Maikel López

Personal information
- Born: 17 April 1972 (age 54) Canary Islands, Spain
- Position: Head coach
- Coaching career: 2002–present

Career history

Coaching
- 2002–2003: CB Islas Canarias (assistant)
- 2003–2008: CB Islas Canarias
- 2009–2011: Torpan Pojat
- 2011–2013: CB Islas Canarias
- 2013–2017: Diósgyőri VTK
- 2017–2018: CB Islas Canarias
- 2018–2019: CSM Satu Mare
- 2019–2020: Shanxi Loongs (assistant)
- 2020–2022: CSM Satu Mare
- 2023–2025: Adelitas de Chihuahua
- 2024: Dorados de Chihuahua
- 2025: Dorados de Chihuahua

= Maikel López =

Spanish basketball coach

Miguel de Jesus López Alonzo (born 17 April 1972) is a Spanish basketball coach.
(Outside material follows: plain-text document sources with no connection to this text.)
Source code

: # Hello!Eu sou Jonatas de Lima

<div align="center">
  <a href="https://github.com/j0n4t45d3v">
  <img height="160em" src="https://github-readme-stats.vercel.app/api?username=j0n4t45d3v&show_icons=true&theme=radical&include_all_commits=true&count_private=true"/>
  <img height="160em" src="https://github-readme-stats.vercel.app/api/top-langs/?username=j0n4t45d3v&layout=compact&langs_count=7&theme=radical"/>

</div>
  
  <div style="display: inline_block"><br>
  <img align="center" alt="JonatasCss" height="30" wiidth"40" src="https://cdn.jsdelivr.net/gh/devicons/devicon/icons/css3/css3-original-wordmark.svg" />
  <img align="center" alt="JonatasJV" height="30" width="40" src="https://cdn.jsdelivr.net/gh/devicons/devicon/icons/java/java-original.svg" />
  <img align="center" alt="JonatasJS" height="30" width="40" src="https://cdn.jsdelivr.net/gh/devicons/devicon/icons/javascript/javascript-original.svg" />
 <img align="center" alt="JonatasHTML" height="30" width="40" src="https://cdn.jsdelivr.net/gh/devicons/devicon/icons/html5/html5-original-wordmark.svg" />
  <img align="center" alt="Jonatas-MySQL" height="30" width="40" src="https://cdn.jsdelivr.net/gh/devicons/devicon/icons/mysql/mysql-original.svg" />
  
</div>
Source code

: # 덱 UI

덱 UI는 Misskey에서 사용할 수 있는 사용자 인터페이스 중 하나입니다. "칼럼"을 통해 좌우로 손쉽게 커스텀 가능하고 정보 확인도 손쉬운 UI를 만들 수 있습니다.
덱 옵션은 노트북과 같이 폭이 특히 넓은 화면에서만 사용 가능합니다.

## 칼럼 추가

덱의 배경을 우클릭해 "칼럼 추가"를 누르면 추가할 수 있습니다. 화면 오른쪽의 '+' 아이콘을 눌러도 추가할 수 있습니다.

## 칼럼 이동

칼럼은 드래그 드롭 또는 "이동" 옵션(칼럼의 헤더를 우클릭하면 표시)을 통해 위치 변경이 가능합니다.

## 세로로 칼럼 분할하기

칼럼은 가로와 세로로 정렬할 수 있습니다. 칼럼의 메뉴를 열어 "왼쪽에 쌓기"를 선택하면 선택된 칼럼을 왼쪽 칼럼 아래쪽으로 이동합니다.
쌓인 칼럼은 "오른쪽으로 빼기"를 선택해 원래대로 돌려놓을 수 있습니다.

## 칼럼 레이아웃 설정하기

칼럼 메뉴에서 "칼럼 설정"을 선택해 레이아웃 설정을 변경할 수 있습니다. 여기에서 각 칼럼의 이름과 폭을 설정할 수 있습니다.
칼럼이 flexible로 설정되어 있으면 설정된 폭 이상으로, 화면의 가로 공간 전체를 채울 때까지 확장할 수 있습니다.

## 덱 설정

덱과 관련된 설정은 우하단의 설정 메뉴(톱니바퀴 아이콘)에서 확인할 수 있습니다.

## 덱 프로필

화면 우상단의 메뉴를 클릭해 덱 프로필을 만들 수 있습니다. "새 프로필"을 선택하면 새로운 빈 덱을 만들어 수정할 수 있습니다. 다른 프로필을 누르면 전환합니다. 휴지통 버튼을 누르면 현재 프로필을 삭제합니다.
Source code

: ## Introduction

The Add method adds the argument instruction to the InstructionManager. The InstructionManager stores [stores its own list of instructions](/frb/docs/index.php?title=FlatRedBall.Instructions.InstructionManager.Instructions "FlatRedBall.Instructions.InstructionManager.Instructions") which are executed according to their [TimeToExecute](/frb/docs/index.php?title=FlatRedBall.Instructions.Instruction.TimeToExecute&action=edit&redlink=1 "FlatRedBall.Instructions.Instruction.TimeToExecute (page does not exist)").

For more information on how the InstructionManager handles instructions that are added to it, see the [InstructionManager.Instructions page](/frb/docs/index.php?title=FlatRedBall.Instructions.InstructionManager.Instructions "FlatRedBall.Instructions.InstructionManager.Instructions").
He is the head coach of the Dorados de Chihuahua.

==Coaching career==
López started his coaching career in Spain with CB Islas Canarias. In 2009, he signed with Torpan Pojat in Finland. In 2013 he joined Diósgyőri VTK. In 2018 he joined CSM Satu Mare. In 2019 he joined the staff of Shanxi Loongs.

On 2023, López signed with the Adelitas de Chihuahua and a season later he joined Dorados de Chihuahua.